Donas de casa, sem razão, desesperadas

A pergunta vem por e-mail, de Campinas: a quem interessa produzir a estranhíssima versão brasileira de Desperate Housewives? Cartaz da Rede TV!, a série Donas de Casa Desesperadas é uma co-produção da emissora brasileira com a americana Disney ABC. No ar, o que vemos é uma dublagem visual da série pioneira. Cenários, figurinos, tramas, ângulos de câmera, é tudo seguido à risca. A quem, afinal, interessa investir dinheiro nessa cópia? Antes de prosseguir a leitura, fica o aviso: eu não sei a resposta.Até agora a única certeza que se tem é sobre quem saiu ganhando com a versão brasileira: os 13 atores, o diretor e uma parte da equipe técnica (outra parte é co-dividida com Argentina, Colômbia e Equador).
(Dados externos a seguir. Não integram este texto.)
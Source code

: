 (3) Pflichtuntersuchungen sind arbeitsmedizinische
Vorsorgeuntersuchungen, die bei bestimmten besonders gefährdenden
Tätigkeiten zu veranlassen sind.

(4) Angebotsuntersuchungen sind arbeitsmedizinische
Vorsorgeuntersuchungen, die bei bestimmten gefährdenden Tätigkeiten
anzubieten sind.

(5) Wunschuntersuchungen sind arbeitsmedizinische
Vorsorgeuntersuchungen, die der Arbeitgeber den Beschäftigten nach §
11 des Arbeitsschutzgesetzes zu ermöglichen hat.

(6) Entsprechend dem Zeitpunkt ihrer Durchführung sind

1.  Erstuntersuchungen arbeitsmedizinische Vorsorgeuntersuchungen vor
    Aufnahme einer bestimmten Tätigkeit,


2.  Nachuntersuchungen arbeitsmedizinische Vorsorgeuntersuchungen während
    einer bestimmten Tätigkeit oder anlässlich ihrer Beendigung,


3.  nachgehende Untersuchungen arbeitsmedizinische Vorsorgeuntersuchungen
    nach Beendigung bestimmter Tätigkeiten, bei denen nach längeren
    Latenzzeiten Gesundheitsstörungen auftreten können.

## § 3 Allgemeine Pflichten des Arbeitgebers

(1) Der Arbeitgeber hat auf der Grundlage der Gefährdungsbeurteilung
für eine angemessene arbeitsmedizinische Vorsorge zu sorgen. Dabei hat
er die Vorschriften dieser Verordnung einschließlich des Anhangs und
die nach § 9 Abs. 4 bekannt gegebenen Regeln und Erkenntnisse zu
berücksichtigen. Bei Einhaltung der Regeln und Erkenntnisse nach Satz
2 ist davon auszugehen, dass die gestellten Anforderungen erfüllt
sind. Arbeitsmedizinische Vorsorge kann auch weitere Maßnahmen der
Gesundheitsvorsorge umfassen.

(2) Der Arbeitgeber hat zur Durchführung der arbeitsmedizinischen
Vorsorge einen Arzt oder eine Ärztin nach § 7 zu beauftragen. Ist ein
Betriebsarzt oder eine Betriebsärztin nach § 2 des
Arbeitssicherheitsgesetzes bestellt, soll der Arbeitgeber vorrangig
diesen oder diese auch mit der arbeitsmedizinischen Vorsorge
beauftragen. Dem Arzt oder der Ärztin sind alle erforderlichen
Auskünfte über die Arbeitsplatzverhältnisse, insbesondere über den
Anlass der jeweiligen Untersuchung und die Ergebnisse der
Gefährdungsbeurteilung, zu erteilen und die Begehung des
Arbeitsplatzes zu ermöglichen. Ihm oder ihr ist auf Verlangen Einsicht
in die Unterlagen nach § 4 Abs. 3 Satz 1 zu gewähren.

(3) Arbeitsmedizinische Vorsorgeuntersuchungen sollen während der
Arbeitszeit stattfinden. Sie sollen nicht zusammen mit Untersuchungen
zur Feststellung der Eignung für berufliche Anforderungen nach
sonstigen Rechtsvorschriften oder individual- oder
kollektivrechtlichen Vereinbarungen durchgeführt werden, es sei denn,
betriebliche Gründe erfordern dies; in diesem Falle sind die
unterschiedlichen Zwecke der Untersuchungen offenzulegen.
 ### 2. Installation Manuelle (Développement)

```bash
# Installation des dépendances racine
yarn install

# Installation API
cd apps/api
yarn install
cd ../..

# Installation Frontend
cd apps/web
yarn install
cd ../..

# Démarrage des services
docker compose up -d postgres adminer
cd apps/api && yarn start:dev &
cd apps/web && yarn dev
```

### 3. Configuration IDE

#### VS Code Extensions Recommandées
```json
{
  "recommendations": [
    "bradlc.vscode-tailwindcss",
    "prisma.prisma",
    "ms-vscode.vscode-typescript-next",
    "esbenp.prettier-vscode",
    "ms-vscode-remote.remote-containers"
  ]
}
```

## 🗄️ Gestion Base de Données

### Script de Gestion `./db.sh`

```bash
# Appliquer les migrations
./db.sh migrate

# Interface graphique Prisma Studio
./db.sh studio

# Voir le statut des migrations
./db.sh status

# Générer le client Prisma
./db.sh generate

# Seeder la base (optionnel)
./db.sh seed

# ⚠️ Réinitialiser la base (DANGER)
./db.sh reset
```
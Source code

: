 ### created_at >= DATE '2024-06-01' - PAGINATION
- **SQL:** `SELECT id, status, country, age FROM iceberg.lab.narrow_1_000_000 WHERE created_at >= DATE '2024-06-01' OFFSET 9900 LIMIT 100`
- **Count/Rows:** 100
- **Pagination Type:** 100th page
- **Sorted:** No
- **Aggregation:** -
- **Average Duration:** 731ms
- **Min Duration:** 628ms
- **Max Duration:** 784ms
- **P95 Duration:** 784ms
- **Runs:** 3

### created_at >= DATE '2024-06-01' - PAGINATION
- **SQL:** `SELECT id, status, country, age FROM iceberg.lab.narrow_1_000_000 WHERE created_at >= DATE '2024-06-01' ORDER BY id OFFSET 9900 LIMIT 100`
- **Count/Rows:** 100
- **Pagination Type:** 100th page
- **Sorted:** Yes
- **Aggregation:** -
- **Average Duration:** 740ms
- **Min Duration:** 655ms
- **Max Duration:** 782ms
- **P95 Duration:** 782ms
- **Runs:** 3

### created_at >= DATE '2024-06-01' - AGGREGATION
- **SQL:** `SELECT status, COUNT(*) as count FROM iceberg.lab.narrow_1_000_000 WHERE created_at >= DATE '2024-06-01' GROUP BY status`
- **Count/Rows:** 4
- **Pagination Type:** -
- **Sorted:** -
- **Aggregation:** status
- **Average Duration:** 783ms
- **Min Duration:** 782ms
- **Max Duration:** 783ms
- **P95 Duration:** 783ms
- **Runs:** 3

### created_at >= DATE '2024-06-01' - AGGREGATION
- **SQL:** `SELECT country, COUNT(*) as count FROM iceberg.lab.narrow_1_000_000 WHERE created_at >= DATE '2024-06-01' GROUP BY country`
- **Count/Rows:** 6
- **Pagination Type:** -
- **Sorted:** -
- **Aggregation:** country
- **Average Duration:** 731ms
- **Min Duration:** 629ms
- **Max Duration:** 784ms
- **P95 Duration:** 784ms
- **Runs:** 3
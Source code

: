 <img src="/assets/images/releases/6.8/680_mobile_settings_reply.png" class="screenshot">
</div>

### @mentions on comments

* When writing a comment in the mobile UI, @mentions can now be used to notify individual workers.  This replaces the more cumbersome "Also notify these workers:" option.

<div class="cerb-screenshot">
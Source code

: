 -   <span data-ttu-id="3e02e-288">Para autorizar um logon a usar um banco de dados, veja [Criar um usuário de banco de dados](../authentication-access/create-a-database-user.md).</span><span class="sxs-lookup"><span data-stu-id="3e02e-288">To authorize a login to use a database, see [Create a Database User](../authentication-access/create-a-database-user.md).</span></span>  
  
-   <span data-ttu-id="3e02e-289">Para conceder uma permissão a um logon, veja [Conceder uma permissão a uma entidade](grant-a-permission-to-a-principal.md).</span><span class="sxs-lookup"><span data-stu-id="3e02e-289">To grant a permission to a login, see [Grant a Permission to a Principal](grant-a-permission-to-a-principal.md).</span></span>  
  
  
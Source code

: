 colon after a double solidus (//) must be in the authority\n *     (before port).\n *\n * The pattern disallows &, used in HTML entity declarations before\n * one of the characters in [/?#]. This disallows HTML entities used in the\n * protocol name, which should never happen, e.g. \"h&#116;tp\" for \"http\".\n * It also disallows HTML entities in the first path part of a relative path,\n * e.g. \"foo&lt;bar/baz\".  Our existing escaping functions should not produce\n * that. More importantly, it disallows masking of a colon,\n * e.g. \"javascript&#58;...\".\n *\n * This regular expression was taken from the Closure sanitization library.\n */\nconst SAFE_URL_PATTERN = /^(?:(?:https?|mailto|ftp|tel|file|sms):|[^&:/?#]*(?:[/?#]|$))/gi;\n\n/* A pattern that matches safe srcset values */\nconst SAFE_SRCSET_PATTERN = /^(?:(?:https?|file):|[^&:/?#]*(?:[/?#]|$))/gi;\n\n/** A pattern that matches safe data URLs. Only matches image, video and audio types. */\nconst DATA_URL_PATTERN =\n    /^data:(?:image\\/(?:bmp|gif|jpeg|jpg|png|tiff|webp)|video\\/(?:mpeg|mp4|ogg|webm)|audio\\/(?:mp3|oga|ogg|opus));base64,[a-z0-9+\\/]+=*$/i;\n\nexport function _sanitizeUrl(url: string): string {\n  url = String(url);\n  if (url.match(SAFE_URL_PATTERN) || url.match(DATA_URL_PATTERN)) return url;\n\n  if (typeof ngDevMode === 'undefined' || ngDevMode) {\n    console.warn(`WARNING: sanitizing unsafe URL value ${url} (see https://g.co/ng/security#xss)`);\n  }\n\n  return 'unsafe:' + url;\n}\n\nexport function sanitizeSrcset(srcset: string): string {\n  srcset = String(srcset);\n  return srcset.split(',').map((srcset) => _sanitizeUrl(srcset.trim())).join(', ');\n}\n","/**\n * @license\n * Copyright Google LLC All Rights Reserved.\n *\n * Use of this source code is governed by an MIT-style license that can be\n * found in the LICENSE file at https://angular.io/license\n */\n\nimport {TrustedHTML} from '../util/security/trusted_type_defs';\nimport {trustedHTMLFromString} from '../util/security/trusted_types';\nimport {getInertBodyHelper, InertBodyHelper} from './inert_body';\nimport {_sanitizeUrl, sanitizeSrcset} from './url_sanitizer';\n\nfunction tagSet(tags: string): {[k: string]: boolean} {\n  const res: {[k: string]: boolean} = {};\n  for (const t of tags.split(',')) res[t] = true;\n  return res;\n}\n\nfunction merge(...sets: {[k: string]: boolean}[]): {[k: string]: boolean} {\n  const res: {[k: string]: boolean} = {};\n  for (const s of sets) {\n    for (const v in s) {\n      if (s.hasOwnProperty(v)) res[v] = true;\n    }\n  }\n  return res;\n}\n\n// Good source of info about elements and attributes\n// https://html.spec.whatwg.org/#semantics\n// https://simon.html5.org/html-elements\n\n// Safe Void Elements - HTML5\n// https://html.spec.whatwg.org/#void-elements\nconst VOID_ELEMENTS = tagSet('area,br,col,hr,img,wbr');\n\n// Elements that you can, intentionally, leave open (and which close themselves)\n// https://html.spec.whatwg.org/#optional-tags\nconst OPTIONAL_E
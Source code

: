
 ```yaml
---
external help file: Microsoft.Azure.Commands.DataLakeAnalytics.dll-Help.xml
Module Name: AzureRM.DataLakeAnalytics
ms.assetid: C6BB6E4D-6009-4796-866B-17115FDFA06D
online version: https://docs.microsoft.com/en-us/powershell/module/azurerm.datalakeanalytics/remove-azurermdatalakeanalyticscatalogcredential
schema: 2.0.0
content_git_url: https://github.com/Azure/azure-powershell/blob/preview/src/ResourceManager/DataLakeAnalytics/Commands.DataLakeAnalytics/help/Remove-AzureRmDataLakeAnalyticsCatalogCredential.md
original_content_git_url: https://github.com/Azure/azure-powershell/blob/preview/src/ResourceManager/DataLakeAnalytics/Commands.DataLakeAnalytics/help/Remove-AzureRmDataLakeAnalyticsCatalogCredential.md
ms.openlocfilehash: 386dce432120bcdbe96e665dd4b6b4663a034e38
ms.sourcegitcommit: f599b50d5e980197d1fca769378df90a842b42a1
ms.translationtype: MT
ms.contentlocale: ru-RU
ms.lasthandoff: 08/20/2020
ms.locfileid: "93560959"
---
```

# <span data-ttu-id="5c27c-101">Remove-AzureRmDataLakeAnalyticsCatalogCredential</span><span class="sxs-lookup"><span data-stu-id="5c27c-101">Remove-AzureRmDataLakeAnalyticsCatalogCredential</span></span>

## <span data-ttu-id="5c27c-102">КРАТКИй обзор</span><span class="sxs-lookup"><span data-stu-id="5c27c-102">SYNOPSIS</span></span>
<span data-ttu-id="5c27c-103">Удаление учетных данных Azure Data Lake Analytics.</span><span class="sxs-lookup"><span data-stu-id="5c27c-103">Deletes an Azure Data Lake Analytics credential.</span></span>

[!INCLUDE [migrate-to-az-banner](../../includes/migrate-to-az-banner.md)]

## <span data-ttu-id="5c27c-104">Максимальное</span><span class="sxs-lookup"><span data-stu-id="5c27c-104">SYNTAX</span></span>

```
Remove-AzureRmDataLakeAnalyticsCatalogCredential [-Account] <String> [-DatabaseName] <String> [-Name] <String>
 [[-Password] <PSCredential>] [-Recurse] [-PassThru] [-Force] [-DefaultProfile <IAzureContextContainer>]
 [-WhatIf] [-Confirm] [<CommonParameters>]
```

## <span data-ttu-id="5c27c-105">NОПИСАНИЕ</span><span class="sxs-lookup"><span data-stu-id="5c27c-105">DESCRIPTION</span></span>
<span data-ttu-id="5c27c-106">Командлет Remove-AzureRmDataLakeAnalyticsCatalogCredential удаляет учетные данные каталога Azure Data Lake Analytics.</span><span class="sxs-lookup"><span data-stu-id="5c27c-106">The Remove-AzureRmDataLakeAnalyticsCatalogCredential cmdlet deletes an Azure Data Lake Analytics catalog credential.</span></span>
A Rede TV!, no material para os jornalistas, diz que aplicou US$ 5 mi na brincadeira, cabendo o restante ao braço da Disney. O.k. Por quê?Pelo jeito, nenhum dos responsáveis pelo projeto, nos escritórios da Disney nos Estados Unidos, parou para se perguntar: quem são os bons profissionais de TV nesses países? Sinceramente, não faço a menor idéia de como é a TV equatoriana, mas a brasileira, nós sabemos, é capaz de exibir produções muito melhores que essa anêmica reunião de dondocas mal traduzidas. E não é de hoje. Disponíveis em DVD, quaisquer episódios de Malu Mulher (1979) ou Armação Ilimitada (1983/1988) dão de goleada nessa nova série. Até mesmo Mothern, apesar do título bobo e das traminhas frouxas, tem mais apelo.Embutida nessa produção, reside uma teoria sinistra: os roteiristas verde-amarelos não exibem mais a criatividade de outrora. Digamos que isso seja verdade - não é, mas digamos que. A RedeTV! deglutiu os roteiros originais, chamou um diretor experiente de cinema e botou o trem nos trilhos. O resultado é o que se vê: fraco. Então, não é só uma questão de roteiro, hein? A parte técnica brasileira - direção, cenografia, etc. - também merece ser revisitada. Será?Há no fundo disso a prepotência primeiro-mundista de negar a nós, do andar de baixo, o direito de fazer uma boa TV. E pior: nós mesmos acreditamos nisso. Eles fazem seriados melhores? Sem dúvida. Os canais pagos provam isso diariamente. Mas nós também fazemos. Por que não ir atrás da nossa produção, como têm feito HBO e GNT? Prefiro mil vezes descobrir quem matou Taís (a essa altura, o Brasil inteiro já sabe) do que saber por que morreu Alice Monteiro (Sônia Braga).